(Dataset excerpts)
* * *

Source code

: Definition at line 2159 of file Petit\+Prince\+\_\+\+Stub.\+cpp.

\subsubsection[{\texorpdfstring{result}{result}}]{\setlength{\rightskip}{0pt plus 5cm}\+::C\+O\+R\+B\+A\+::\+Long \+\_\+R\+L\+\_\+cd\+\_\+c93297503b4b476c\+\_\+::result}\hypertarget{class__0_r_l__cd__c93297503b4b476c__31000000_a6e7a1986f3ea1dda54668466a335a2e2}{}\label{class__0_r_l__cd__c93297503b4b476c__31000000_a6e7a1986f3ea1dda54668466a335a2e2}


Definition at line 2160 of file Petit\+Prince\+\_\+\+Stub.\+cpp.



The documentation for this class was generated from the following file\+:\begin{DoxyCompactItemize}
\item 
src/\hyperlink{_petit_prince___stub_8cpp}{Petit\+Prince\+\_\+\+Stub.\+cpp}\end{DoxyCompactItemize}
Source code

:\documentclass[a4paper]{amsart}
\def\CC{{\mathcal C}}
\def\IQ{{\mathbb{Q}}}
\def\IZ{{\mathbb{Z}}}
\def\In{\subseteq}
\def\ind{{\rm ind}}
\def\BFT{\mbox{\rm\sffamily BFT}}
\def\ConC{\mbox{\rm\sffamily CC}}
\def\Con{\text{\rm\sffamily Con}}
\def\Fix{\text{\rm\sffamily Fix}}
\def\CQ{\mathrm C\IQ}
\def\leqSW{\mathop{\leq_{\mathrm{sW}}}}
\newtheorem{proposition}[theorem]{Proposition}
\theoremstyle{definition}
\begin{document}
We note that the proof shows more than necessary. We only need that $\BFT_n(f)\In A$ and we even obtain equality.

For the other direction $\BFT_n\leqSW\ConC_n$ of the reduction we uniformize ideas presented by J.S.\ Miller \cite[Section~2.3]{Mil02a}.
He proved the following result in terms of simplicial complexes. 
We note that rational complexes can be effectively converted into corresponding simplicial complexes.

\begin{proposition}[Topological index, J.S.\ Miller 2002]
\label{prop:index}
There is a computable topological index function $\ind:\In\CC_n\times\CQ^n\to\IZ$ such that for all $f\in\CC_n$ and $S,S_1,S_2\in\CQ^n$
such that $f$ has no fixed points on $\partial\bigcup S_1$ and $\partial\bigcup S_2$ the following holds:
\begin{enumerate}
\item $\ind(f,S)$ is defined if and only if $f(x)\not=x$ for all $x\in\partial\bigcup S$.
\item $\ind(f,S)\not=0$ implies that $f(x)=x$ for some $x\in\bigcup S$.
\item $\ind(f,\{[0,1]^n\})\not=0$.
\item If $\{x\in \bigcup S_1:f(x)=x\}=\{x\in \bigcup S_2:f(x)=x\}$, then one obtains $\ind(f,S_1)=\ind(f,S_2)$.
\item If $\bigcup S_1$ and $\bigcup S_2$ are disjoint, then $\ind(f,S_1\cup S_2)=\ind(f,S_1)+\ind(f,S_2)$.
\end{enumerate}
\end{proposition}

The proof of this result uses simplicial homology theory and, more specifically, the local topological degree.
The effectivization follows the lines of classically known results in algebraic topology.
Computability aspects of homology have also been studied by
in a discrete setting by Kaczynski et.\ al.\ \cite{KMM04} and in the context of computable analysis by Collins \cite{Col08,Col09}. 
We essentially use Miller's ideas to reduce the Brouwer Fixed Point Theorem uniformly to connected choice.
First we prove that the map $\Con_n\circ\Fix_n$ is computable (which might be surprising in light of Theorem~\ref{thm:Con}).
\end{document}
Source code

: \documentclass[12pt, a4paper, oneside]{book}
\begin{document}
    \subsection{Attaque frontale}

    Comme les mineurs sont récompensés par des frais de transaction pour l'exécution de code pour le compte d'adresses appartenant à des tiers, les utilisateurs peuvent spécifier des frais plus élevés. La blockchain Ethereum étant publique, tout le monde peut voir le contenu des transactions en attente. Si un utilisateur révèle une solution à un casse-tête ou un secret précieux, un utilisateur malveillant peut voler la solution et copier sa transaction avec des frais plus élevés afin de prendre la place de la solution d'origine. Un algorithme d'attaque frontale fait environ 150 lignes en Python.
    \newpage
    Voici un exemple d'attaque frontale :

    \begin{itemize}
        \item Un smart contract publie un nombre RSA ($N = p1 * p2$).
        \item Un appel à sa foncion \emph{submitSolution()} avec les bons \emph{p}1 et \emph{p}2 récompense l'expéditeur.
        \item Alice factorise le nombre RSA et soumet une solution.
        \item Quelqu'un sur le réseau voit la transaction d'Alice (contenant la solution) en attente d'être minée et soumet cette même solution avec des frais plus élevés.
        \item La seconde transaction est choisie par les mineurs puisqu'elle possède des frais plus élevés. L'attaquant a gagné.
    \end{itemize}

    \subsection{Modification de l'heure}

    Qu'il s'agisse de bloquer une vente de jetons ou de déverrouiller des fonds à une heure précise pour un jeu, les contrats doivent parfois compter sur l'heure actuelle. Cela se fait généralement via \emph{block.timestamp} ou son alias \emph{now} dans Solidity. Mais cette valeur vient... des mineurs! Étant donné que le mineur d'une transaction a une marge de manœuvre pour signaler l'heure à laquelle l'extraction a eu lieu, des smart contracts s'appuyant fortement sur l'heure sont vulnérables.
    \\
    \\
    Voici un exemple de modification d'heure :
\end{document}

* * *

#### Your objective
For each line in the records that contains the word "such", make a copy.

#### Task output
There is a computable topological index function $\ind:\In\CC_n\times\CQ^n\to\IZ$ such that for all $f\in\CC_n$ and $S,S_1,S_2\in\CQ^n$
such that $f$ has no fixed points on $\partial\bigcup S_1$ and $\partial\bigcup S_2$ the following holds:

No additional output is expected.